-------- DATA TO PROCESS

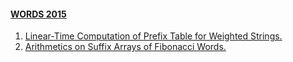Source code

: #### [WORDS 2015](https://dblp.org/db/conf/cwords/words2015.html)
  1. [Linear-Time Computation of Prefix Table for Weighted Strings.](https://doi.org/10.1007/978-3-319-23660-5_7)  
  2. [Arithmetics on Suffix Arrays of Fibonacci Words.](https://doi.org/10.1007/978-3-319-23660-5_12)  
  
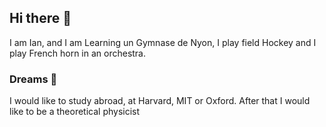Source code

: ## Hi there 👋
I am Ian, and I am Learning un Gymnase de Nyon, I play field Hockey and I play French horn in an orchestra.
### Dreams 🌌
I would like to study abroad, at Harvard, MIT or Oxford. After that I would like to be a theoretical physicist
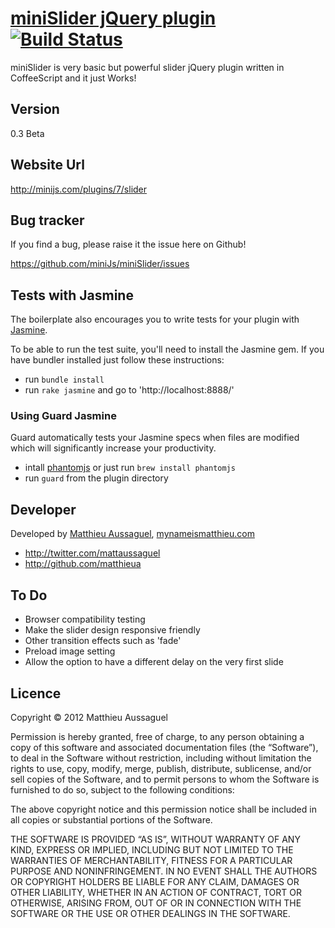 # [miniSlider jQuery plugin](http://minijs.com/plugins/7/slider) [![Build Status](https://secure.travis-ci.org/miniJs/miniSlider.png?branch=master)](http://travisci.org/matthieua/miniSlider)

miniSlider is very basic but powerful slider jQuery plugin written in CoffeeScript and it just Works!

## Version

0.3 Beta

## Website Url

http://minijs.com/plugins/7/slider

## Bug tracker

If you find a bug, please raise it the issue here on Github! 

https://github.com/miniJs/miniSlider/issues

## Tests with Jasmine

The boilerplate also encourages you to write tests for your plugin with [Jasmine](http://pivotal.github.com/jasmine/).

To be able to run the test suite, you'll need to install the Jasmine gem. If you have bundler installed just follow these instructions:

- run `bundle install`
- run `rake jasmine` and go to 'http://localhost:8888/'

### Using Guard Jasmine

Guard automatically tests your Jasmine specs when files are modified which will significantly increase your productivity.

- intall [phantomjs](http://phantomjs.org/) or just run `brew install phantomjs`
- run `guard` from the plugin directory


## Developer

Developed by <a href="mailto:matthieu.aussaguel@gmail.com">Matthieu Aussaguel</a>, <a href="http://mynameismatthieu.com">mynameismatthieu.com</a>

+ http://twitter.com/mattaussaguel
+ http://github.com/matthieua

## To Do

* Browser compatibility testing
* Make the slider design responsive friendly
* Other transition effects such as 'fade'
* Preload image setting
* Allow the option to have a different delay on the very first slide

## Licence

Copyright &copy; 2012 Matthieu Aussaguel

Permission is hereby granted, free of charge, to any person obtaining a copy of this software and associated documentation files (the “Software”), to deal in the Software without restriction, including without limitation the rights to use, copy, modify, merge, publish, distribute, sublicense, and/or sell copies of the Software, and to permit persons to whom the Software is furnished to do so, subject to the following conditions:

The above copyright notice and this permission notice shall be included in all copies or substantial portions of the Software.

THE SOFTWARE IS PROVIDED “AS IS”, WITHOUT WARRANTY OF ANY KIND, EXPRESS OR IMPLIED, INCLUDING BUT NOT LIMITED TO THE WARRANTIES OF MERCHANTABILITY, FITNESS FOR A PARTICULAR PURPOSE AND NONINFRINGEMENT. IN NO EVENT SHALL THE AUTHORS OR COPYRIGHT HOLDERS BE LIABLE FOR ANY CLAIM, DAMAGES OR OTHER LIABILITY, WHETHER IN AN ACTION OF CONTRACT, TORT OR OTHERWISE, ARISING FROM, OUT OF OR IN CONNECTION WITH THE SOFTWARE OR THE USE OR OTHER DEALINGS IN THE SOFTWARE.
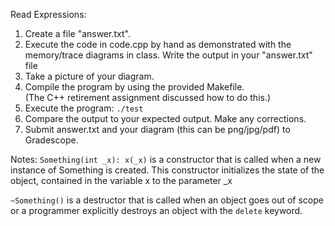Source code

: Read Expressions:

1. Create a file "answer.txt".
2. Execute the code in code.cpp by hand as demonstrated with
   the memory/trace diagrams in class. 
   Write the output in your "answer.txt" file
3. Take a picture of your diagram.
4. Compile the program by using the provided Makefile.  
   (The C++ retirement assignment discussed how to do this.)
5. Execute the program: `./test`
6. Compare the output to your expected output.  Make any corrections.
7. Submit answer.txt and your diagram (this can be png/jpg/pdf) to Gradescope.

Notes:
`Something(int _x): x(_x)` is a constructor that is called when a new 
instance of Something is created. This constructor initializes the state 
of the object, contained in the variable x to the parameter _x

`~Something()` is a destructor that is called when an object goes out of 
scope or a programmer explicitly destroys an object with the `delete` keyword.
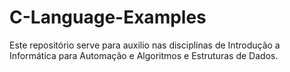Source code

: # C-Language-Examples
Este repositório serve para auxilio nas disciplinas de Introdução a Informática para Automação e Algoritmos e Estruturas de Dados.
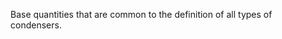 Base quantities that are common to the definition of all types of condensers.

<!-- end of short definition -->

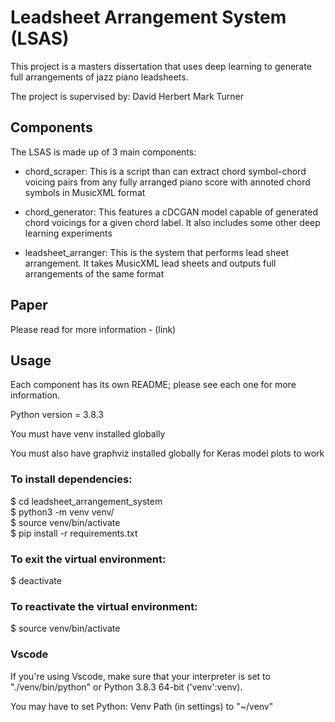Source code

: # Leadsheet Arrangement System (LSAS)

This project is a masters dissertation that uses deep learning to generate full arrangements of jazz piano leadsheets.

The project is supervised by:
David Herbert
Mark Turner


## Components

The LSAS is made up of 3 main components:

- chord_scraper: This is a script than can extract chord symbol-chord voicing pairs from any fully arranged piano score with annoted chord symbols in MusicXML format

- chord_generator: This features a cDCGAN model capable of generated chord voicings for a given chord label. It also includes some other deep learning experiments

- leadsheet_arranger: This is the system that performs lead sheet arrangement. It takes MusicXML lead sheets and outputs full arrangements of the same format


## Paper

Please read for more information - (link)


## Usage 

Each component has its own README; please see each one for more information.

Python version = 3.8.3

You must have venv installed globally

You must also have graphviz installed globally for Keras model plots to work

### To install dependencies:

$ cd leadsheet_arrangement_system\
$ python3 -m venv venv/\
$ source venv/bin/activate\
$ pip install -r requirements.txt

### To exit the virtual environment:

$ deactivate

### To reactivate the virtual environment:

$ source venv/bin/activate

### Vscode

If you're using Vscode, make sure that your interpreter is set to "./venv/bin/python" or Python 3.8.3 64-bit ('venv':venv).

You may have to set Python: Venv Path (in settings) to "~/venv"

----------------
-------- DATA TO PROCESS

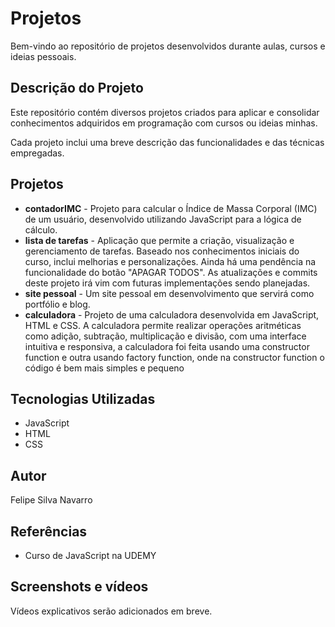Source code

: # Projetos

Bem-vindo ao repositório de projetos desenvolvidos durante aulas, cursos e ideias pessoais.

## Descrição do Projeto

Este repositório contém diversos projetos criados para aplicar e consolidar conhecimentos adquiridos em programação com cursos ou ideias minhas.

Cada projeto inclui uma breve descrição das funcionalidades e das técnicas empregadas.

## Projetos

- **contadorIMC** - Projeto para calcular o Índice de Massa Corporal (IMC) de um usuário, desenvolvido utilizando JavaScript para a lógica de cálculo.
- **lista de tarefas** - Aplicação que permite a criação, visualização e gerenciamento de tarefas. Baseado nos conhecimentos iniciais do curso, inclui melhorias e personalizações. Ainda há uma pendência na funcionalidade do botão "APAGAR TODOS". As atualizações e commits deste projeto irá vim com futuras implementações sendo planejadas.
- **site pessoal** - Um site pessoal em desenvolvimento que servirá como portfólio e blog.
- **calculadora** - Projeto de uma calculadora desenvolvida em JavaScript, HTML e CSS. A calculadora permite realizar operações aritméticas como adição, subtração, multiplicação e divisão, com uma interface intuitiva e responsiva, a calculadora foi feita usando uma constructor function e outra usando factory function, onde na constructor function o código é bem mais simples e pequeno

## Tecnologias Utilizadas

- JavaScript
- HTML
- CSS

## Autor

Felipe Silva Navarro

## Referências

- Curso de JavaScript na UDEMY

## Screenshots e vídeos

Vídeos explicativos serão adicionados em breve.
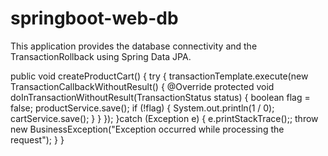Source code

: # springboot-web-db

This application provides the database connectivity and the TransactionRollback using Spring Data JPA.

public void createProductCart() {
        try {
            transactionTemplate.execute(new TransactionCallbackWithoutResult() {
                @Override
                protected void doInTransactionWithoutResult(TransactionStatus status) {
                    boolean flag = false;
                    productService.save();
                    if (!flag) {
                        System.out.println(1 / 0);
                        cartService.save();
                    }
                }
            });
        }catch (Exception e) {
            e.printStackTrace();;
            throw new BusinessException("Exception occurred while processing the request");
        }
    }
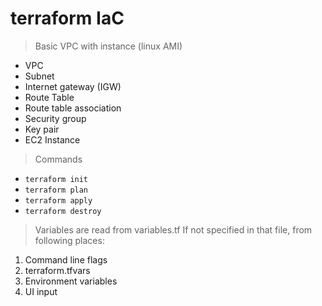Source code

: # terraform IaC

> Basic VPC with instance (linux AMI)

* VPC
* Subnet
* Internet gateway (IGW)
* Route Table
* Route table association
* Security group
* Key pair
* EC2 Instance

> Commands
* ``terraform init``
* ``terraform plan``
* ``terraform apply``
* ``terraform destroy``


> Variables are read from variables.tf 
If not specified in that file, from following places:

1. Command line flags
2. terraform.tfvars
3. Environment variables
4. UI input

----------------
-------- DATA TO PROCESS

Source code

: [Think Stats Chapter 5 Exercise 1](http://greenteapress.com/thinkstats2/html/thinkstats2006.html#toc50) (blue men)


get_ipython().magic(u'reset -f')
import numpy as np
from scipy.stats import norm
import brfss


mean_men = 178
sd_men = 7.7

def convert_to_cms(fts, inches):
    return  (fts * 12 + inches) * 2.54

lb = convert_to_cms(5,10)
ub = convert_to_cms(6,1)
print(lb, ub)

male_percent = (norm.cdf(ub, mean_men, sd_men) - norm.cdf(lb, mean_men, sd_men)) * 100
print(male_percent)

----------------

## TASK DETAILS
Beginning at the line with "If you find" and ending at the line with "### Using Guard Jasmine", reproduce each line of the data above exactly, and add no other lines.

## ANSWER BELOW
If you find a bug, please raise it the issue here on Github! 

https://github.com/miniJs/miniSlider/issues

## Tests with Jasmine

The boilerplate also encourages you to write tests for your plugin with [Jasmine](http://pivotal.github.com/jasmine/).

To be able to run the test suite, you'll need to install the Jasmine gem. If you have bundler installed just follow these instructions:

- run `bundle install`
- run `rake jasmine` and go to 'http://localhost:8888/'

### Using Guard Jasmine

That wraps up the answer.